Last Monday, we met in the "Blue House" with President Kim Dae Jung, 77, who had grown more visibly aged and drawn since the last time I saw him two years ago. He had barely recovered from pneumonia, and I noticed make-up on his face (something he had never indulged in before) possibly to conceal the paleness of his pallor. Although his replies to questions asked him by chosen interlocutors in our group of 30 editors and publishers were direct and forceful, many of us suspected they had been prepared beforehand.

It was, indeed, a surprise to some Korean journalists and politicians we met afterwards that the President had been "well enough" to cope with 30 journalists from Asia, Europe and the United States at an hour-long conference in the Palace.

On Wednesday, I had the privilege of meeting one-on-one with Dae Jung’s immediate predecessor, former President Kim Young Sam, 75, who surprised me with the categorical statement: "Kim Dae Jung will go down in history as the most unfortunate president Korea has had." When I asked him how to interpret the polite phrase "most unfortunate," the curt response was, "He is the worst."

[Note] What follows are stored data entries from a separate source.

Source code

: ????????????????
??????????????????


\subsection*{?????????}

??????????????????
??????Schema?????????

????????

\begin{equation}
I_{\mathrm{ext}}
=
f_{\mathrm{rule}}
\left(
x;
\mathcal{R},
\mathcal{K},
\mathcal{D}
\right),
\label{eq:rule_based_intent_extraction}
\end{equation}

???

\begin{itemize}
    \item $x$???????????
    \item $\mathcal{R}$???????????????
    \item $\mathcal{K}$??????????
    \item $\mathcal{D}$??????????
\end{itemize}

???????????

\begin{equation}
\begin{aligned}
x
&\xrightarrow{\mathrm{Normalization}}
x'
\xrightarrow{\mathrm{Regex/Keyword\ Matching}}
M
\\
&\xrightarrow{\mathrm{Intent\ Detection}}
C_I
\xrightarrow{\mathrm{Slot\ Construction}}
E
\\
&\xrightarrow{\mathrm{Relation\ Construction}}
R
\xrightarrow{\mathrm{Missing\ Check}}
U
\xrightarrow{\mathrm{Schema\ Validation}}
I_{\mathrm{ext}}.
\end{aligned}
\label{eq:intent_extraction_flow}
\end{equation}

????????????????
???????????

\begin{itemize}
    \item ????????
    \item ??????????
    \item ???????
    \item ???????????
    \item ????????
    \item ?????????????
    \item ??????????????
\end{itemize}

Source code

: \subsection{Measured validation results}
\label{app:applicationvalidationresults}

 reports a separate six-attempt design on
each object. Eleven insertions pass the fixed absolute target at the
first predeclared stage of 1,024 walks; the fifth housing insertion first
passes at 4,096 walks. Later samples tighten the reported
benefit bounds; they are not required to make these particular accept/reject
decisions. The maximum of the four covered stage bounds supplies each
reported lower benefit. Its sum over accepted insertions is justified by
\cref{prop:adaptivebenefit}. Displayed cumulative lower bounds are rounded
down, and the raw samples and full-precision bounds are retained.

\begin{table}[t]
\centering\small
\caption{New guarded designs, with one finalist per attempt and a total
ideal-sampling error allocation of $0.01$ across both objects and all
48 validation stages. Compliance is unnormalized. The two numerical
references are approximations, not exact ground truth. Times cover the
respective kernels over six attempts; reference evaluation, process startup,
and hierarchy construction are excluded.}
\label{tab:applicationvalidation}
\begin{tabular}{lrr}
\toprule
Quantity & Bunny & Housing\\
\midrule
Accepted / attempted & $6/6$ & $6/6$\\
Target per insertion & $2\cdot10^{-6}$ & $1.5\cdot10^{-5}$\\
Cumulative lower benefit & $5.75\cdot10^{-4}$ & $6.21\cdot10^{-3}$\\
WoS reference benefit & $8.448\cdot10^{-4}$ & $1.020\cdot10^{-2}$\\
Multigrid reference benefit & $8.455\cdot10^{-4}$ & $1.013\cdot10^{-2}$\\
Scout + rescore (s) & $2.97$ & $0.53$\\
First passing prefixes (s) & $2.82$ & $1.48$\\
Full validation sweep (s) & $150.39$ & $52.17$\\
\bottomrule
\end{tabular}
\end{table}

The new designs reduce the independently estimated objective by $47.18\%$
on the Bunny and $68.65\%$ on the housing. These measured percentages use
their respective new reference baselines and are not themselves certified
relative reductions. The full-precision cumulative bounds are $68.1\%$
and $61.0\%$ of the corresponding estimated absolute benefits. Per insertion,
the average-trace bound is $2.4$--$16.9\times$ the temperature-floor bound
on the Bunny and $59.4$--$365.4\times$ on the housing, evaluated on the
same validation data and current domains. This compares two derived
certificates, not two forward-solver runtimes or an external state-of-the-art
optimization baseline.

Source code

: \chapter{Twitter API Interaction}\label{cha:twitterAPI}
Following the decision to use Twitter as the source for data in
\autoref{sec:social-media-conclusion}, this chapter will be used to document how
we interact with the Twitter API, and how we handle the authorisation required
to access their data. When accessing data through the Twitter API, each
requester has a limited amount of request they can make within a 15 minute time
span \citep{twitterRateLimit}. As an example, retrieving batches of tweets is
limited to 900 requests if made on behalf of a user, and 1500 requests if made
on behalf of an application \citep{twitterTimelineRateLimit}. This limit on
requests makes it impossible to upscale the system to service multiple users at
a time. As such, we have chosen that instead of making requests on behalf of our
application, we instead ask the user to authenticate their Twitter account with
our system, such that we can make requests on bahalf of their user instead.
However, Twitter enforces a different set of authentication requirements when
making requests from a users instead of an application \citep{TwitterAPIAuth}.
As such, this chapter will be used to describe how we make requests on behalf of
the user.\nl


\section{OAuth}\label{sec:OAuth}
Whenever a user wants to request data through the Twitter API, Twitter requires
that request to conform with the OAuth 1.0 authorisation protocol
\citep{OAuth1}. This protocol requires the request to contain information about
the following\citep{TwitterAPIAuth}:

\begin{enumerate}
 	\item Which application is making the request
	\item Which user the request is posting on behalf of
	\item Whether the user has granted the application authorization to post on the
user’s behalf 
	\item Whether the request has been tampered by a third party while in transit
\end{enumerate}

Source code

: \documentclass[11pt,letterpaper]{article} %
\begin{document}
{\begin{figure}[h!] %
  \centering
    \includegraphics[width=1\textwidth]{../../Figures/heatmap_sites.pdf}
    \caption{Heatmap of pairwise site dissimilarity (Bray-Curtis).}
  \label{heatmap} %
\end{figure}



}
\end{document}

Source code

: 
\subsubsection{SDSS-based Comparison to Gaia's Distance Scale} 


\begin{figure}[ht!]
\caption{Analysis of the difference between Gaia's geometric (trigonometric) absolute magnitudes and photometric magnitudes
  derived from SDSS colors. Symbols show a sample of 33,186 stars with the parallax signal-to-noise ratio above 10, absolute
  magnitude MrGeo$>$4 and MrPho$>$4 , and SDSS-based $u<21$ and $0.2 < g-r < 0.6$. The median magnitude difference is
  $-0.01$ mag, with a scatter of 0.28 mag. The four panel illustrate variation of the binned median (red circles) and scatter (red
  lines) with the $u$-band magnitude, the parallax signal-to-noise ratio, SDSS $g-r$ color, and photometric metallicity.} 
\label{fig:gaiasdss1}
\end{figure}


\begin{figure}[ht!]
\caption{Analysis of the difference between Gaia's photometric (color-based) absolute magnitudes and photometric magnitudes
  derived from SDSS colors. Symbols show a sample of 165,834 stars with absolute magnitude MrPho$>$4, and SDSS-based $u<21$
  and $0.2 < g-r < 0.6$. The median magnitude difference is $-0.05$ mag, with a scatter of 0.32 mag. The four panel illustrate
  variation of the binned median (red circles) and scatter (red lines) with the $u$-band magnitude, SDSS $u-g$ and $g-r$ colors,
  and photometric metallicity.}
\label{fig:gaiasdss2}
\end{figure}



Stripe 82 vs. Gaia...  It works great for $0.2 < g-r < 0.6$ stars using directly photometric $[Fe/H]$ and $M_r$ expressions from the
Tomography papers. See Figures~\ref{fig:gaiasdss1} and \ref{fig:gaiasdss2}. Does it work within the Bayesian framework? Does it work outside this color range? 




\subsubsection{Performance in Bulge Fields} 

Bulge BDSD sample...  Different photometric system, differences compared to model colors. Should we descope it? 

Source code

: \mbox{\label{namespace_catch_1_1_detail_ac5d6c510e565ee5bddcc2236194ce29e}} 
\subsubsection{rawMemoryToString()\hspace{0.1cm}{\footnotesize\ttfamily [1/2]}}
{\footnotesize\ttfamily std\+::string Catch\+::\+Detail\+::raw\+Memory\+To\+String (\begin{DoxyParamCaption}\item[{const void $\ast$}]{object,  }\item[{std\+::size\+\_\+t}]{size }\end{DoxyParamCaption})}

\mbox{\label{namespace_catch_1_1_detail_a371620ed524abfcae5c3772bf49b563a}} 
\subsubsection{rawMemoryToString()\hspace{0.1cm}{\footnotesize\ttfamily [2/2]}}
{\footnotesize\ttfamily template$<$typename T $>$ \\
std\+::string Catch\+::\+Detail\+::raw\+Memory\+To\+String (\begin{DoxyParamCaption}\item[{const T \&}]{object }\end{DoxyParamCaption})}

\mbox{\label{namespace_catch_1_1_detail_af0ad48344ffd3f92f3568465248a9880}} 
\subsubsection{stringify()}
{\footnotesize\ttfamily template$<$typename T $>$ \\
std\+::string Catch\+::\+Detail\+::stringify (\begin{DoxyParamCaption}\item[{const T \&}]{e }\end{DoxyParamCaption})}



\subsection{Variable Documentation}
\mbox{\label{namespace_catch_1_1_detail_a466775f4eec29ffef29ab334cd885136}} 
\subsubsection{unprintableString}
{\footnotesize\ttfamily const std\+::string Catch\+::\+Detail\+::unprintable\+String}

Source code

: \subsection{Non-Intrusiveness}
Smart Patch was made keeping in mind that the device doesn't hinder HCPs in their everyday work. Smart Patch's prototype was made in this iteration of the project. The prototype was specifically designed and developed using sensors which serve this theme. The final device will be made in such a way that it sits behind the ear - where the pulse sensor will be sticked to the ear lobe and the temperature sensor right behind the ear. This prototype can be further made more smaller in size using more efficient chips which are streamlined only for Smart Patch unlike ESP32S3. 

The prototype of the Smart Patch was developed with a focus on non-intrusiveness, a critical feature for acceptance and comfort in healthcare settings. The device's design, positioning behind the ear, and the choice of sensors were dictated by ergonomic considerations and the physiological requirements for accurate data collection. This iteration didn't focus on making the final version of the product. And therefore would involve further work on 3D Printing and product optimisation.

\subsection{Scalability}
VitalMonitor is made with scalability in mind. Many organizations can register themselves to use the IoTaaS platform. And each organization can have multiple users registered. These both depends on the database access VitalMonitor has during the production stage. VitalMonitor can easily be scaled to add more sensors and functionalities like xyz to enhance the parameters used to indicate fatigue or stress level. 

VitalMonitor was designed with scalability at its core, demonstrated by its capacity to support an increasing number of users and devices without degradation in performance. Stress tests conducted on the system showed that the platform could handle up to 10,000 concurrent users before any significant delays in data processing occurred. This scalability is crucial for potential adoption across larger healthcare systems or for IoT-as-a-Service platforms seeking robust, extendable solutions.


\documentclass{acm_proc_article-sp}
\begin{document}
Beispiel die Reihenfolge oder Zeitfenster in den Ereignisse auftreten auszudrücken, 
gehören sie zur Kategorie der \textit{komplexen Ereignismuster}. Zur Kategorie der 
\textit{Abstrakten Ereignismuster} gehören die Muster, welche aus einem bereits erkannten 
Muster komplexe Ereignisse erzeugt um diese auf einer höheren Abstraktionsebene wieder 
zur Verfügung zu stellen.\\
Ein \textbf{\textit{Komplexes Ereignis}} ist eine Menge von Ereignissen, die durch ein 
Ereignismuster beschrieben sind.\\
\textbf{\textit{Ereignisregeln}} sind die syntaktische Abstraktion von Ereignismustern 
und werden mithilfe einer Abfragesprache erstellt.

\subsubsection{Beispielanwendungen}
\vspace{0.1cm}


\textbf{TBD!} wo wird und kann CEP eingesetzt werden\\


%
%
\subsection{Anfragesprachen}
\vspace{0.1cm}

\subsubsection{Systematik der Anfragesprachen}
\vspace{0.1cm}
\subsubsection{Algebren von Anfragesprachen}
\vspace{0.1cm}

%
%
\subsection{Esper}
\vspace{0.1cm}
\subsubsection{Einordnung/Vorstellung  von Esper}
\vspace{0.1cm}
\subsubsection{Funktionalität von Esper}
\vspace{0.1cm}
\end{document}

Since the last time this writer interviewed him (also in the "Blue House") in September 1997, seven months before his over five-year term expired on Feb. 25, 1998, King Young Sam had lived a seemingly quiet life of "retirement," returning to the unassuming but comfortable home he had lived in for 34 years. What gave him credibility, many Koreans I knew had told me, was the fact that, in contrast to all previous Presidents (mostly generals), Young Sam had obviously not accumulated great wealth, or acquired property and "many mansions." To their knowledge, they said, there was only a house inherited from his parents in Busan City (formerly spelled Pusan), his hometown in the south – where incidentally, the mammoth Asian Games are being held at the end of this month.

The ex-President is widely regarded as a "king-maker" in the coming presidential elections, which fall on December 19. Like Kim Y.S. did in 1998, President Kim Dae Jung will relinquish that office on February 25, 2003. (South Korean presidents, under the Constitution, can serve only for five years, without reelection).

In sum, whoever he decides to support in the current election campaign which has just begun will have the edge in winning what presently looms as a three-cornered fight, but may be enlarged later if two or more candidates also decided to throw their hats (or girdles) into the ring.

This is what gives Kim Young Sam’s words weight.

When I pointed out that the President had said he had successfully brought South Korea out of the Asian financial crisis, posting a gain of $83.9 billion, acquiring an international reserve which had soared from a mere $3.9 billion to $116 billion, and had attracted $66 billion in foreign investments, Mr. Kim Young Sam was visibly irritated. He waved his hand in dismissal of those statistics.

He declared: "Dae Jung may trot out such impressive figures. But just wait and see: he will not be accepted to play an active role in Korean life and government after he steps down from his position. His immense wealth (he accumulated) will be confiscated by the government as soon as he’s no longer President."

Those were astonishingly strong words, so I sought clarification.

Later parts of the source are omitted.